[Dataset entries]
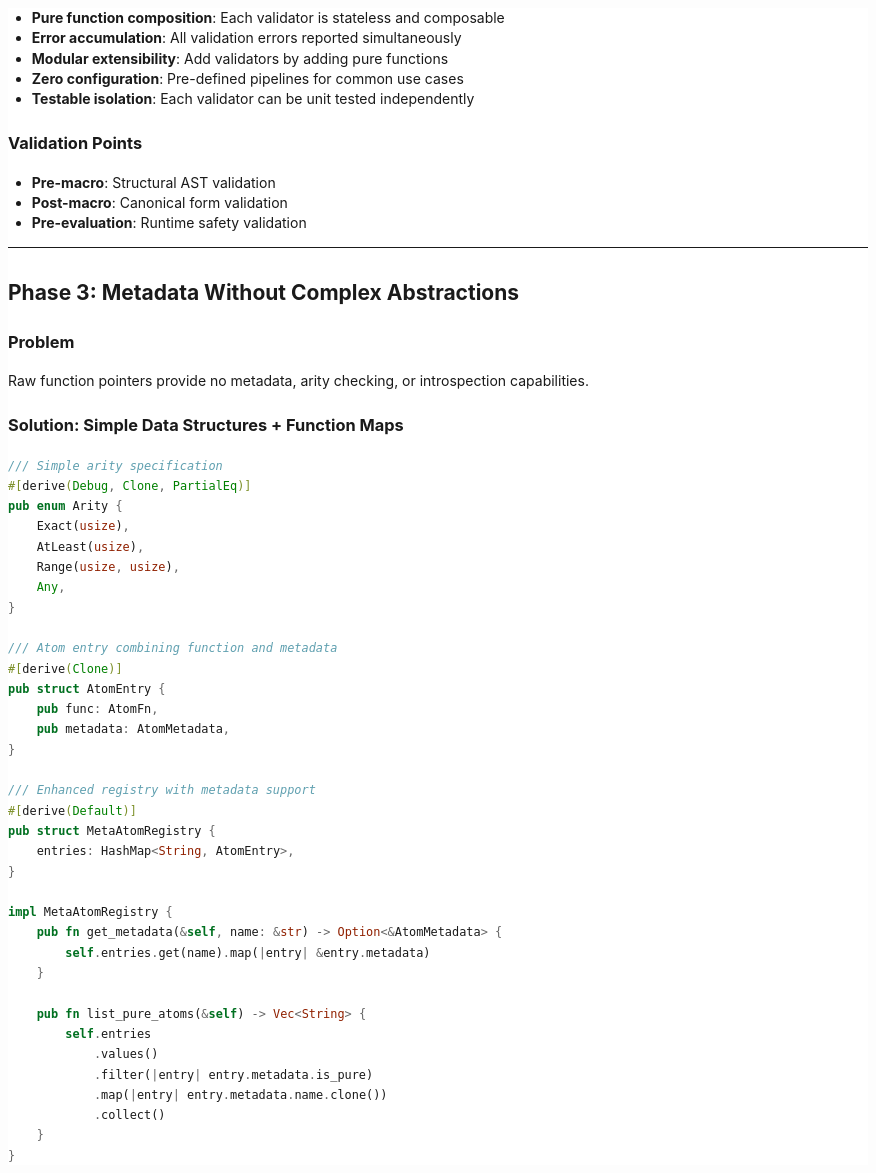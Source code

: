 - **Pure function composition**: Each validator is stateless and composable
- **Error accumulation**: All validation errors reported simultaneously
- **Modular extensibility**: Add validators by adding pure functions
- **Zero configuration**: Pre-defined pipelines for common use cases
- **Testable isolation**: Each validator can be unit tested independently

### Validation Points

- **Pre-macro**: Structural AST validation
- **Post-macro**: Canonical form validation
- **Pre-evaluation**: Runtime safety validation

---

## Phase 3: Metadata Without Complex Abstractions

### Problem

Raw function pointers provide no metadata, arity checking, or introspection capabilities.

### Solution: Simple Data Structures + Function Maps

```rust
/// Simple arity specification
#[derive(Debug, Clone, PartialEq)]
pub enum Arity {
    Exact(usize),
    AtLeast(usize),
    Range(usize, usize),
    Any,
}

/// Atom entry combining function and metadata
#[derive(Clone)]
pub struct AtomEntry {
    pub func: AtomFn,
    pub metadata: AtomMetadata,
}

/// Enhanced registry with metadata support
#[derive(Default)]
pub struct MetaAtomRegistry {
    entries: HashMap<String, AtomEntry>,
}

impl MetaAtomRegistry {
    pub fn get_metadata(&self, name: &str) -> Option<&AtomMetadata> {
        self.entries.get(name).map(|entry| &entry.metadata)
    }

    pub fn list_pure_atoms(&self) -> Vec<String> {
        self.entries
            .values()
            .filter(|entry| entry.metadata.is_pure)
            .map(|entry| entry.metadata.name.clone())
            .collect()
    }
}
```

DESCRIPTION OF THE TASK: Take every line from the records that holds "self" and copy it down.

THE ANSWER:
    pub fn get_metadata(&self, name: &str) -> Option<&AtomMetadata> {
        self.entries.get(name).map(|entry| &entry.metadata)
    pub fn list_pure_atoms(&self) -> Vec<String> {
        self.entries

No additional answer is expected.